Fiddler: CPU-GPU Orchestration for Fast Inference of Mixture-of-Experts Models
Keisuke Kamahori, Tian Tang, Yile Gu, Kan Zhu, Baris Kasikci
—
International Conference on Learning Representations (ICLR)
(2025)
LLM Serving
Keywords:
Large Language Models
Mixture-of-Experts
Local Inference
CPU-GPU Orchestration
Inference Serving
Latency Optimization
TL;DR. Fiddler is a resource-efficient inference system for Mixture-of-Experts (MoE) models that achieves lower latency than existing offloading methods by orchestrating CPU and GPU resources to minimize data movement.
Overview
Fiddler is a specialized inference system designed to run large Mixture-of-Experts (MoE) models in resource-constrained environments where GPU memory is insufficient to hold the full model. Existing methods rely on offloading model weights to CPU memory and transferring them to the GPU on-demand, which is severely bottlenecked by the limited PCIe bandwidth. Fiddler challenges this paradigm by demonstrating that for single-batch, latency-critical inference, it is often faster to execute expert layers directly on the CPU rather than transferring their weights to the GPU.
Core Innovations
🎻 CPU-GPU Orchestration
The core innovation of Fiddler is its ability to dynamically orchestrate computation between the CPU and GPU based on resource availability and performance characteristics:

- Compute-Centric Offloading: Instead of moving heavy expert weights (GBs) to the GPU, Fiddler moves the much smaller activation data (MBs) to the CPU for computation.
- Latency-Aware Decision Making: The system analyzes the trade-off between data transfer latency and computation latency to determine the optimal execution path for each layer.
- Resource Synergy: Utilizes the often-idle CPU computational power to assist the GPU, effectively expanding the hardware capabilities for inference.
⚡ Minimized Data Movement
Fiddler fundamentally changes the data movement patterns in MoE inference:
- Weight Retention: Keeps large expert weights in CPU RAM, avoiding the high latency of moving them over PCIe.
- Activation Transfer: Transfers only the necessary activation tensors between GPU and CPU, which is significantly faster due to their small size (e.g., batch size $\times$ hidden dimension).
- Expert Locality: Non-expert layers (attention, dense) typically remain on the GPU, while sparse expert layers are routed to the CPU when GPU memory is full.
đź”§ Optimized CPU Kernels
- Custom optimized kernels for expert layer computation on CPUs.
- Efficient thread management to maximize CPU core utilization during expert execution.
- Synergistic scheduling that overlaps GPU non-expert computation with CPU expert computation where possible.
Fiddler demonstrates substantial performance improvements over state-of-the-art offloading systems:

Key Results
- >3 tokens/second generation speed for unquantized Mixtral-8x7B on a single 24GB GPU.

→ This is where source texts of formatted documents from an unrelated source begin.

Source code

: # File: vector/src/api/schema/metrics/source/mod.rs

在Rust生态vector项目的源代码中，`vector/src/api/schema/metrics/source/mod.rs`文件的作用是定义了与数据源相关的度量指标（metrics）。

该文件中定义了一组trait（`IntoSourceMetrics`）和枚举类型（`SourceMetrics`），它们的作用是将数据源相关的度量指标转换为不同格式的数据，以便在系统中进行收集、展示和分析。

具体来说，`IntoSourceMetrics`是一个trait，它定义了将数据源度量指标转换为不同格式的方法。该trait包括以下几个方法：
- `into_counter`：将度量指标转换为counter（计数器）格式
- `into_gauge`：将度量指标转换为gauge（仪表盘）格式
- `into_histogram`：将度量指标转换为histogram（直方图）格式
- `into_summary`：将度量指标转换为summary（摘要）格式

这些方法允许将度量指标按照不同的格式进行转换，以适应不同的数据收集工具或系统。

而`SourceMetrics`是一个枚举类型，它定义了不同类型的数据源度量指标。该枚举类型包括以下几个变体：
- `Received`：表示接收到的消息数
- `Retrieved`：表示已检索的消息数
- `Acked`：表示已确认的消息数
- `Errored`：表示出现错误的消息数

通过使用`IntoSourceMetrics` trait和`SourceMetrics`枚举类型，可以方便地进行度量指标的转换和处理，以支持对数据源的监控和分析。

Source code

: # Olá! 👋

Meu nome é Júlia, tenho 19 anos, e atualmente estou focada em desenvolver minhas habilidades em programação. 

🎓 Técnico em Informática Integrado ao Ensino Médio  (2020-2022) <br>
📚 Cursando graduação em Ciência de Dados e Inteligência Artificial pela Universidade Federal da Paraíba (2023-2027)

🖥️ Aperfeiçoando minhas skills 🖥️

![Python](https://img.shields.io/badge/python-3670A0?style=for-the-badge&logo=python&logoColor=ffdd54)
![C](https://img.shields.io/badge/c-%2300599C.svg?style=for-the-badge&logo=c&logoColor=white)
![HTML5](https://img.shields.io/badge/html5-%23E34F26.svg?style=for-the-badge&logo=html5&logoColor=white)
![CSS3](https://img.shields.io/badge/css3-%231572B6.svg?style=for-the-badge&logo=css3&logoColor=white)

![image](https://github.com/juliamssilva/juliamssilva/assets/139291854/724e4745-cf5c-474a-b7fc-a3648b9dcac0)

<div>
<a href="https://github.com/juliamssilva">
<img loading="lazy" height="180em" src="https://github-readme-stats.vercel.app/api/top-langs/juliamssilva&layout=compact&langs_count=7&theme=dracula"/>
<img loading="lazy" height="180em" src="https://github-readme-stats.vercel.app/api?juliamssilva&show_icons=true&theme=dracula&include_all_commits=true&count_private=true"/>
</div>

- 8.2x - 10.1x speedup in single-batch inference latency compared to standard offloading methods.
- Enables running >90GB models on devices with limited GPU memory without severe performance penalties.
System Architecture
Fiddler’s architecture is designed to bridge the gap between memory capacity and compute capability:
- Model Partitioner: Splits the MoE model into GPU-resident components (attention layers, gate networks) and CPU-resident components (expert weights).
- Orchestration Engine: At runtime, the engine intercepts expert layer calls. It checks if the required experts are on the GPU. If not, it seamlessly transfers activations to the CPU.
- Hybrid Execution Pipeline:
- GPU: Handles attention mechanisms and hot experts (if caching is used).
- CPU: Handles the “long tail” of diverse experts that cannot fit in GPU memory.
- PCIe Bus: Used strictly for lightweight activation transfer rather than heavy weight swapping.
This design eliminates the “PCIe wall” that typically freezes inference while waiting for weights to load, ensuring a smooth and continuous token generation process.
Key Takeaways
Data movement is the primary bottleneck for local LLM inference, especially for sparse models like MoE where only a fraction of parameters are used per token.
Compute is often cheaper than communication. Fiddler proves that it is more efficient to perform calculations on a slower processor (CPU) where the data resides, rather than moving massive amounts of data to a faster processor (GPU). This “shipping compute to data” approach unlocks the ability to serve massive models on consumer-grade or single-GPU hardware with acceptable interactive performance.